The fund has been holding these stocks for more than three years now. Thus many of these holdings, acquired at fairly low valuations before the market rally of 2007, continue to yield handsome returns for the fund.
As far as the sectoral composition of the fund is concerned, being benchmarked to the Sensex, its sectoral weightages are similar to the former with large exposure in financials, energy and technology sectors.
Fortunately, for the scheme, a limited exposure to metals — despite this sector commanding a high weightage in the Sensex — has saved its day from meeting the same fate as that of the Sensex since January this year. Metals have been one of the most beaten out sectors this year.
On the other hand, had Franklin India Bluechip devoted a little more importance to the healthcare sector, its performance could have been even better. Its only investment in pharma sector is Dr Reddy's Lab.

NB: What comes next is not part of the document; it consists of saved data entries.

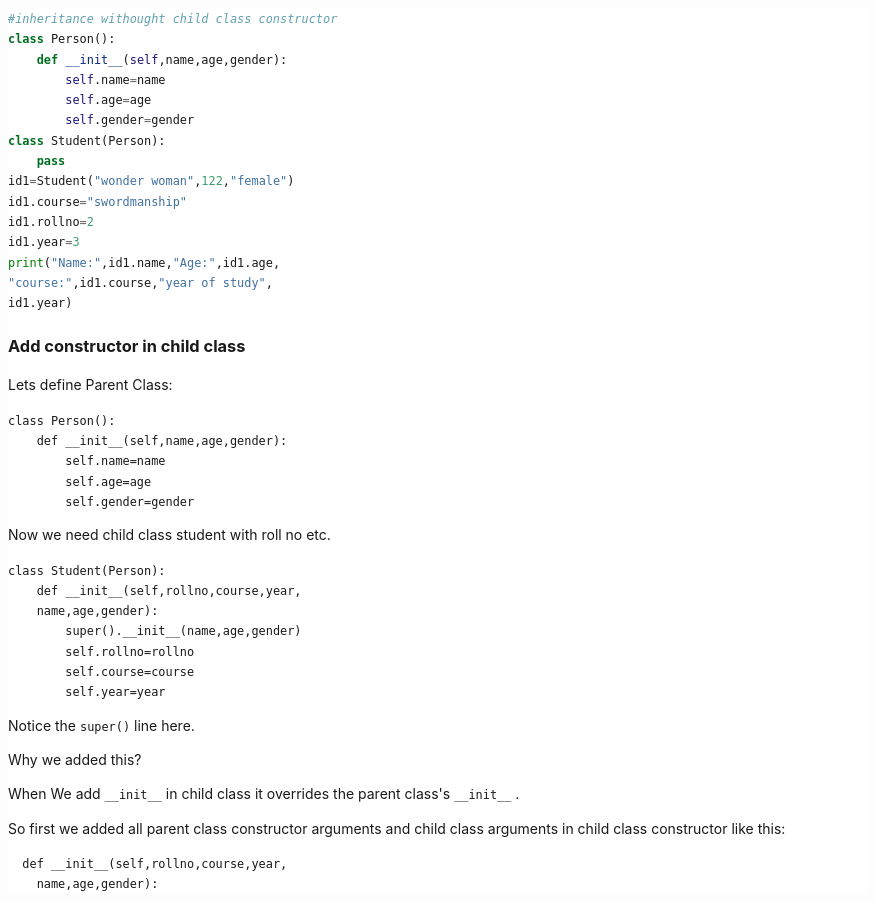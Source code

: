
 ```python
#inheritance withought child class constructor
class Person():
    def __init__(self,name,age,gender):
        self.name=name
        self.age=age
        self.gender=gender        
class Student(Person):
    pass  
id1=Student("wonder woman",122,"female")
id1.course="swordmanship"
id1.rollno=2
id1.year=3
print("Name:",id1.name,"Age:",id1.age,
"course:",id1.course,"year of study",
id1.year)
```



### Add constructor in child class

Lets define Parent Class:

```
class Person():
    def __init__(self,name,age,gender):
        self.name=name
        self.age=age
        self.gender=gender 
```

Now we need child class student with roll no etc.

```
class Student(Person):
    def __init__(self,rollno,course,year,
    name,age,gender):
        super().__init__(name,age,gender)
        self.rollno=rollno
        self.course=course
        self.year=year  
```

Notice the `super()` line here.

Why we added this?

When We add `__init__` in child class it overrides the parent class's `__init__` .

So first we added all parent class constructor arguments and child class arguments in child class constructor like this:

```
  def __init__(self,rollno,course,year,
    name,age,gender):
```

And while the mutual fund industry, per se, has taken a pessimistic approach to the telecom space, Franklin India Bluechip seems to making value buy in this space and gradually increasing its exposure to two of the most sought after stocks in this space —Bharti Airtel and Idea Cellular.
Given their extremely low valuations at the current levels, if these stocks happen to see a turnaround in the near future, Franklin India Bluechip could be a big gainer.
OUR VIEW:
Given its past performance and a well crafted portfolio, Franklin India Bluechip is an ideal investment opportunity for conservative investors that shun undesirable risk embedded in the equity market and are content with just about average returns from their investments.